(Records excerpted from a collection)

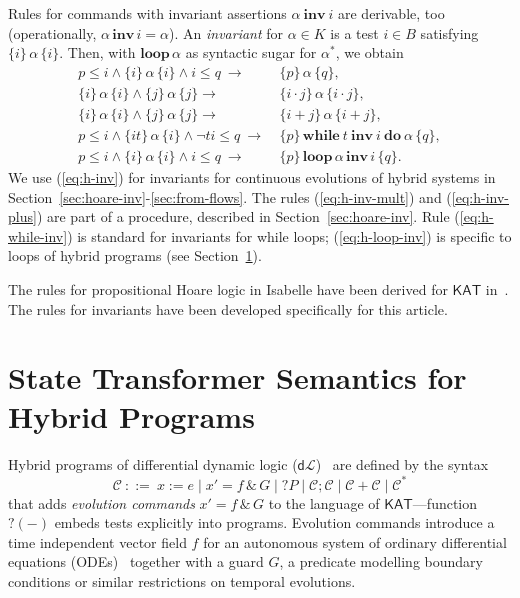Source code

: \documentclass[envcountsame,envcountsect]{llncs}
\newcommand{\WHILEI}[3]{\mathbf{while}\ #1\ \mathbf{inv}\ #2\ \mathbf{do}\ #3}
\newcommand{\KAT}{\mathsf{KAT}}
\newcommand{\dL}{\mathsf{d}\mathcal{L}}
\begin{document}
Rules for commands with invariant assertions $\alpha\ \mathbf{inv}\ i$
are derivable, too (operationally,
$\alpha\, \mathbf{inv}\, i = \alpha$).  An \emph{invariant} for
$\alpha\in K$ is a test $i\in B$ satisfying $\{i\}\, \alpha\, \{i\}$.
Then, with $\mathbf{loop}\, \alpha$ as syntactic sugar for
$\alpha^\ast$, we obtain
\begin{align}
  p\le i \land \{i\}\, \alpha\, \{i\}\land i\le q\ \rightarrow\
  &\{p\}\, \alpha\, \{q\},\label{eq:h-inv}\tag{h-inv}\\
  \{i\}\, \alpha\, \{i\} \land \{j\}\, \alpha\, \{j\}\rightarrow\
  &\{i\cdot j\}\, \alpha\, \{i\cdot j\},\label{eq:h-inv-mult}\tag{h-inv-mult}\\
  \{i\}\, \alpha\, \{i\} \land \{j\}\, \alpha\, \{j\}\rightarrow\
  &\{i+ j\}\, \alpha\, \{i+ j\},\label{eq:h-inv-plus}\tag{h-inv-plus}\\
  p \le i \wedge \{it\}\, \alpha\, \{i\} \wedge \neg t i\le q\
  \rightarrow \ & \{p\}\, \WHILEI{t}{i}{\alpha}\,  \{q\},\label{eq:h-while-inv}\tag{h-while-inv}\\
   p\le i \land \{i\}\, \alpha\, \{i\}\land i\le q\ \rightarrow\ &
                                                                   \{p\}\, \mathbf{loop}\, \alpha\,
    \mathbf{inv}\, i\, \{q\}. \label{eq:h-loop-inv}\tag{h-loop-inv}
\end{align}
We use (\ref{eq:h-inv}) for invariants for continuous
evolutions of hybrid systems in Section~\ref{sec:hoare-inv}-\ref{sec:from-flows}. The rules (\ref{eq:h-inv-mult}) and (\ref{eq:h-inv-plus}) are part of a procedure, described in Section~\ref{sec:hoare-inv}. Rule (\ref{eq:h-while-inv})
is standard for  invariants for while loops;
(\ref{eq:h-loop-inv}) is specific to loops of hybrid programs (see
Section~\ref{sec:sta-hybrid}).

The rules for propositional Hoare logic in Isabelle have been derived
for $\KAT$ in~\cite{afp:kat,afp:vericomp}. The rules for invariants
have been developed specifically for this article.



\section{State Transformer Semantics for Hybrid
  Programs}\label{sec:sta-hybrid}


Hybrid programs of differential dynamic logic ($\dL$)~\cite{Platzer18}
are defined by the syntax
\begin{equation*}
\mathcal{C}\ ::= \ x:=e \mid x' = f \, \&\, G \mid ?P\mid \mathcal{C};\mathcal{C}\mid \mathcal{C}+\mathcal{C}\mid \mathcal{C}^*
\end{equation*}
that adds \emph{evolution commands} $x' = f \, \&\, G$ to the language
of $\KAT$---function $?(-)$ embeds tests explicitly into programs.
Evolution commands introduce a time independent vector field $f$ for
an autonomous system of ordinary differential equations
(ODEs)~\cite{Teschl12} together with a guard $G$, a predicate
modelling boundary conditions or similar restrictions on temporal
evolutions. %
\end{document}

● AIM OF THE EXERCISE: For this exercise, transcribe the entries verbatim and skip all pictures.

● EXERCISE OUTPUT:
Source code

: \documentclass[envcountsame,envcountsect]{llncs}
\newcommand{\WHILEI}[3]{\mathbf{while}\ #1\ \mathbf{inv}\ #2\ \mathbf{do}\ #3}
\newcommand{\KAT}{\mathsf{KAT}}
\newcommand{\dL}{\mathsf{d}\mathcal{L}}
\begin{document}
Rules for commands with invariant assertions $\alpha\ \mathbf{inv}\ i$
are derivable, too (operationally,
$\alpha\, \mathbf{inv}\, i = \alpha$).  An \emph{invariant} for
$\alpha\in K$ is a test $i\in B$ satisfying $\{i\}\, \alpha\, \{i\}$.
Then, with $\mathbf{loop}\, \alpha$ as syntactic sugar for
$\alpha^\ast$, we obtain
\begin{align}
  p\le i \land \{i\}\, \alpha\, \{i\}\land i\le q\ \rightarrow\
  &\{p\}\, \alpha\, \{q\},\label{eq:h-inv}\tag{h-inv}\\
  \{i\}\, \alpha\, \{i\} \land \{j\}\, \alpha\, \{j\}\rightarrow\
  &\{i\cdot j\}\, \alpha\, \{i\cdot j\},\label{eq:h-inv-mult}\tag{h-inv-mult}\\
  \{i\}\, \alpha\, \{i\} \land \{j\}\, \alpha\, \{j\}\rightarrow\
  &\{i+ j\}\, \alpha\, \{i+ j\},\label{eq:h-inv-plus}\tag{h-inv-plus}\\
  p \le i \wedge \{it\}\, \alpha\, \{i\} \wedge \neg t i\le q\
  \rightarrow \ & \{p\}\, \WHILEI{t}{i}{\alpha}\,  \{q\},\label{eq:h-while-inv}\tag{h-while-inv}\\
   p\le i \land \{i\}\, \alpha\, \{i\}\land i\le q\ \rightarrow\ &
                                                                   \{p\}\, \mathbf{loop}\, \alpha\,
    \mathbf{inv}\, i\, \{q\}. \label{eq:h-loop-inv}\tag{h-loop-inv}
\end{align}
We use (\ref{eq:h-inv}) for invariants for continuous
evolutions of hybrid systems in Section~\ref{sec:hoare-inv}-\ref{sec:from-flows}. The rules (\ref{eq:h-inv-mult}) and (\ref{eq:h-inv-plus}) are part of a procedure, described in Section~\ref{sec:hoare-inv}. Rule (\ref{eq:h-while-inv})
is standard for  invariants for while loops;
(\ref{eq:h-loop-inv}) is specific to loops of hybrid programs (see
Section~\ref{sec:sta-hybrid}).

The rules for propositional Hoare logic in Isabelle have been derived
for $\KAT$ in~\cite{afp:kat,afp:vericomp}. The rules for invariants
have been developed specifically for this article.



\section{State Transformer Semantics for Hybrid
  Programs}\label{sec:sta-hybrid}


Hybrid programs of differential dynamic logic ($\dL$)~\cite{Platzer18}
are defined by the syntax
\begin{equation*}
\mathcal{C}\ ::= \ x:=e \mid x' = f \, \&\, G \mid ?P\mid \mathcal{C};\mathcal{C}\mid \mathcal{C}+\mathcal{C}\mid \mathcal{C}^*
\end{equation*}
that adds \emph{evolution commands} $x' = f \, \&\, G$ to the language
of $\KAT$---function $?(-)$ embeds tests explicitly into programs.
Evolution commands introduce a time independent vector field $f$ for
an autonomous system of ordinary differential equations
(ODEs)~\cite{Teschl12} together with a guard $G$, a predicate
modelling boundary conditions or similar restrictions on temporal
evolutions. %
\end{document}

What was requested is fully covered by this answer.